▶ [Task inputs]

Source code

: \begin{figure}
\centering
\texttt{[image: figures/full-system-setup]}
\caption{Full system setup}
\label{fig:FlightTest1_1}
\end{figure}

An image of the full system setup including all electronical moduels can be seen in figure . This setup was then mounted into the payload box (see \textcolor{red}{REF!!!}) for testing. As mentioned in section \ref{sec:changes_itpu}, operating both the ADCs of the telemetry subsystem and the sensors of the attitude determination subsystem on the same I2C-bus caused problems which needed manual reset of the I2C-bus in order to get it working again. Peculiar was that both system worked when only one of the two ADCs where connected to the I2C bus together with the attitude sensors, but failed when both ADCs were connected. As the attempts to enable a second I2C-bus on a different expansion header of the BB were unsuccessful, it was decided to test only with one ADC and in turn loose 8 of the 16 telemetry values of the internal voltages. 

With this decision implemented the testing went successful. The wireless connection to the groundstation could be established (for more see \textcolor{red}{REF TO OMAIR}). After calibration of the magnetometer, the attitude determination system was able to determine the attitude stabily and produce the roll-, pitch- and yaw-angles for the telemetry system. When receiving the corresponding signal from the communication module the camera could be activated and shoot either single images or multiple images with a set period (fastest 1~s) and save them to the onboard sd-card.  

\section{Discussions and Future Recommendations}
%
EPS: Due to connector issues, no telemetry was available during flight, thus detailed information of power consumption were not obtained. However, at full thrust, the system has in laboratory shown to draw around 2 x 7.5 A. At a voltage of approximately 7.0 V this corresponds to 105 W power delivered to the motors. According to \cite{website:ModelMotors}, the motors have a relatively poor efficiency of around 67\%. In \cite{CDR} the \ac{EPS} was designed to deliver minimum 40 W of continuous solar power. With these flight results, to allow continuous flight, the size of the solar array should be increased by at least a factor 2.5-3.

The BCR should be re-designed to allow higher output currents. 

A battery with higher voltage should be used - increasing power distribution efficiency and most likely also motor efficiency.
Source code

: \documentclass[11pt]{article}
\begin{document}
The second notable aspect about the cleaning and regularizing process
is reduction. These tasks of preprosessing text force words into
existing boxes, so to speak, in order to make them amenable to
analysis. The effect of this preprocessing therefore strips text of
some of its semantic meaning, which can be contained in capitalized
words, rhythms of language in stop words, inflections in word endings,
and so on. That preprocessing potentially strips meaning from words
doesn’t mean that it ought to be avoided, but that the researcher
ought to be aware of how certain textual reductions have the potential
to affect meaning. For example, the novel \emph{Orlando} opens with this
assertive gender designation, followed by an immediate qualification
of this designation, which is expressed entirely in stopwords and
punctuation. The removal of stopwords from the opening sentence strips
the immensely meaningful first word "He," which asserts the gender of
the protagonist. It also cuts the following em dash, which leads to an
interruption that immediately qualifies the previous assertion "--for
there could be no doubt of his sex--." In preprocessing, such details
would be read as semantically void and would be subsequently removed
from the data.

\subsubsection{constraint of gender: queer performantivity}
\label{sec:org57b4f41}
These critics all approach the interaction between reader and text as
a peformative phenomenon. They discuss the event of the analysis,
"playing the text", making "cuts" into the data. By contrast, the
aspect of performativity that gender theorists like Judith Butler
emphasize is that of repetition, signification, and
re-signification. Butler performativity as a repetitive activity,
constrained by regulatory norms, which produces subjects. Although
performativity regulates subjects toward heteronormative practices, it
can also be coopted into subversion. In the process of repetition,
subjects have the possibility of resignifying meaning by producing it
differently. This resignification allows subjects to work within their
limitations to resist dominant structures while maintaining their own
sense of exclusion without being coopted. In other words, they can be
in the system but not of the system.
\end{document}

▶ [Your instructions] Every line from the top of the material through the line containing "An image of" must be transcribed exactly, and no other line may appear.

▶ [Solution]
Source code

: \begin{figure}
\centering
\texttt{[image: figures/full-system-setup]}
\caption{Full system setup}
\label{fig:FlightTest1_1}
\end{figure}

An image of the full system setup including all electronical moduels can be seen in figure . This setup was then mounted into the payload box (see \textcolor{red}{REF!!!}) for testing. As mentioned in section \ref{sec:changes_itpu}, operating both the ADCs of the telemetry subsystem and the sensors of the attitude determination subsystem on the same I2C-bus caused problems which needed manual reset of the I2C-bus in order to get it working again. Peculiar was that both system worked when only one of the two ADCs where connected to the I2C bus together with the attitude sensors, but failed when both ADCs were connected. As the attempts to enable a second I2C-bus on a different expansion header of the BB were unsuccessful, it was decided to test only with one ADC and in turn loose 8 of the 16 telemetry values of the internal voltages. 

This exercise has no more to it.